Parameter Default Suggested range Meaning Increase / decrease effect
enabled True True or False Enables the gate. When False, apply_array returns the input audio unchanged. Turn on to filter silence/noise; turn off to bypass the gate completely.
window_ms 10 5-30 ms Analysis window length. RMS energy is computed once per window. Larger is steadier but slower to react; smaller reacts faster but is more sensitive to clicks and short spikes.
base_thresh 0.008 0.001-0.03 RMS Minimum RMS threshold. The adaptive threshold will never go below this value. Larger rejects more quiet speech/noise; smaller keeps softer speech but may pass more background noise.
threshold_ratio 2.0 1.0-5.0 Multiplier applied to the estimated noise floor before clamping. Larger makes the gate stricter in noisy audio; smaller opens the gate more easily.
max_thresh 0.035 0.01-0.1 RMS Maximum RMS threshold. The adaptive threshold will never go above this value. Larger allows the adaptive threshold to become stricter in loud noise; smaller protects quieter speech from being rejected.
smooth_alpha 0.2 0.01-1.0 Exponential smoothing factor for per-window RMS values. Larger follows energy changes faster but may flicker; smaller is steadier but can lag at speech boundaries.
min_voice_windows 5 1-20 windows Minimum consecutive voice windows required to keep a speech region. Larger removes more short bursts but can drop very short words; smaller keeps brief sounds but may pass clicks.
attenuation 0.0 0.0-1.0 gain Gain applied to rejected audio. 0.0 fully mutes it. Larger keeps more background ambience; smaller makes rejected regions quieter.
noise_floor_percentile 20.0 1.0-50.0 Percentile of smoothed RMS values used as the adaptive noise floor estimate.
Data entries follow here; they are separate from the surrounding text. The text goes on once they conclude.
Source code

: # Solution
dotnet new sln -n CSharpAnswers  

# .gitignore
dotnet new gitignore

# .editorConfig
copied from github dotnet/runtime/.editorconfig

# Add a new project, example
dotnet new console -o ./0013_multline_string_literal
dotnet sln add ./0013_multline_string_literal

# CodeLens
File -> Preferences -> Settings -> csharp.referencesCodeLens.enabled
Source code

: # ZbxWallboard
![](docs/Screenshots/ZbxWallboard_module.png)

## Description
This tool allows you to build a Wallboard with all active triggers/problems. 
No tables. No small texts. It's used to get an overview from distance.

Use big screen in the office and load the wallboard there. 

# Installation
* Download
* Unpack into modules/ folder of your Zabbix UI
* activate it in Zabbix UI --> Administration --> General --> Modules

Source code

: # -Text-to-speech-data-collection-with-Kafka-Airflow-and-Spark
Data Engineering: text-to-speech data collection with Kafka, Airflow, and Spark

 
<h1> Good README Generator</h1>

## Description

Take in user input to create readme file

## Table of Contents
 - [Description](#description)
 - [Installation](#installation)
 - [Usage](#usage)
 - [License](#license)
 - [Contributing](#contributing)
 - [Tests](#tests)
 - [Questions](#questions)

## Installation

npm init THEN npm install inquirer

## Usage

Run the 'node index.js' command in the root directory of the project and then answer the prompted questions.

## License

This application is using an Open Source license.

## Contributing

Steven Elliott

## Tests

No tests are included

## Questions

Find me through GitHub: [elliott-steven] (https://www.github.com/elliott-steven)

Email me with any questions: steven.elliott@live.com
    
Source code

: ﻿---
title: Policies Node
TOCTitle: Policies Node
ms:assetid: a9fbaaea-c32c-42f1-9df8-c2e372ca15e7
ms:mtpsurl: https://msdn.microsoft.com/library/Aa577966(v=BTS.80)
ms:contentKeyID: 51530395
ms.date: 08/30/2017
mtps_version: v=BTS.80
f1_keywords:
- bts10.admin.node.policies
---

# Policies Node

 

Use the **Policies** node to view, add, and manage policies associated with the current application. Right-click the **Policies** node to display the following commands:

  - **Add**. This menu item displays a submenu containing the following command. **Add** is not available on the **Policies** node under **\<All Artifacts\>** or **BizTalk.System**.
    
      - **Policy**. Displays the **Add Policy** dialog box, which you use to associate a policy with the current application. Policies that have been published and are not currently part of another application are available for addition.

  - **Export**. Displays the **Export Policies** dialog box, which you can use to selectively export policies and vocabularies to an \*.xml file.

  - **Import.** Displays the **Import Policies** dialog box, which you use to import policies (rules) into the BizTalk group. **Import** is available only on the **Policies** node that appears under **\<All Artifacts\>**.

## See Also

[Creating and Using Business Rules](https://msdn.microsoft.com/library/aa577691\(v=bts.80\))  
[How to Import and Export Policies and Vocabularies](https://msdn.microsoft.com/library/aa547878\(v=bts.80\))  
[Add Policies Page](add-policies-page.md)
Larger estimates a higher noise floor and becomes stricter; smaller estimates quieter background and opens more easily.
max_silence_gap_windows 8 0-30 windows Maximum silent gap to fill between two voice regions. Larger preserves pauses inside speech but may keep noise between phrases; smaller cuts internal pauses more aggressively.
fade_ms 5 0-50 ms Fade length when switching between kept and rejected audio. Larger makes transitions smoother but may smear boundaries; smaller is tighter but can click or sound abrupt.
stream_context_ms 3000 0-10000 ms Context duration used by streaming integrations to preserve recent audio history. Stateless array APIs keep it for config parity. Larger gives streaming code more history but uses more memory; smaller is lighter but has less context.
pad_voice_windows 2 0-20 windows Windows added before and after detected voice regions. Larger protects speech starts/ends but keeps more surrounding noise; smaller trims tighter but can clip onsets or offsets.
pass_windows 0 0-20 windows Non-voice windows kept after a voice region as a trailing hold. Larger makes streaming output less abrupt; smaller removes trailing silence sooner.

Verify

For performance-sensitive checks, build the native extension in release mode before running tests:

env -u CONDA_PREFIX VIRTUAL_ENV=.venv maturin develop --release
uv run pytest tests -q

The test suite includes a NumPy reference implementation and verifies that the Rust binding returns identical masks/gated output/compacted output while running faster than the NumPy reference on the benchmark audio.

Project details


Download files

Download the file for your platform. If you're not sure which to choose, learn more about installing packages.

Source Distribution

speechgate_rs-0.1.2.tar.gz (34.5 kB view details)

Uploaded Source

Built Distributions

If you're not sure about the file name format, learn more about wheel file names.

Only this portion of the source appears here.